Matt’s loneliness isn’t a tragedy; it’s a reality that he’s addressing the best way he knows how. The fact that no one seems to understand why he might find meaning in a relationship outside of a romantic one? Well, that is a little bit of tragedy. But despite what the outside world may think, by the end of the film, both he and Anna know what they have is real and valid.

There aren’t as many jokes in Together Together as you might expect, given that the two leads are known for their comedy. (I laugh just thinking about Harrison’s Santa Claus sketch in Netflix’s I Think You Should Leave.) But the scenes with Julio Torres as Harrison’s coworker and Anna Konkle as a birthing class instructor go a long way in picking up the comedic slack, and perhaps it’s less that Together Together isn’t the comedy you’re expecting, and more that it’s not the movie you’re expecting, period.

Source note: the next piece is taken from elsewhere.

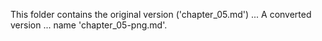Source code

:This folder contains the original version ('chapter_05.md') ...
A converted version ... name 'chapter_05-png.md'.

There isn’t a playbook for movies about platonic love, especially platonic love between a man and a woman. Even When Harry Met Sally—a movie whose “Can men and women be friends?” thesis was originally meant to end with the main couple not getting together—embraces romance in the end. It just makes it all the more impressive that Together Together is forging its own path.

Just like Matt and Anna’s relationship, this is a movie that feels uncertain. It’s a genre that’s still testing its legs. But by the time you get to the two characters’ sweetly sincere confessions of love—sans any romantic or sexual implications—you’ll know for sure it’s something special, despite fumbles along the way.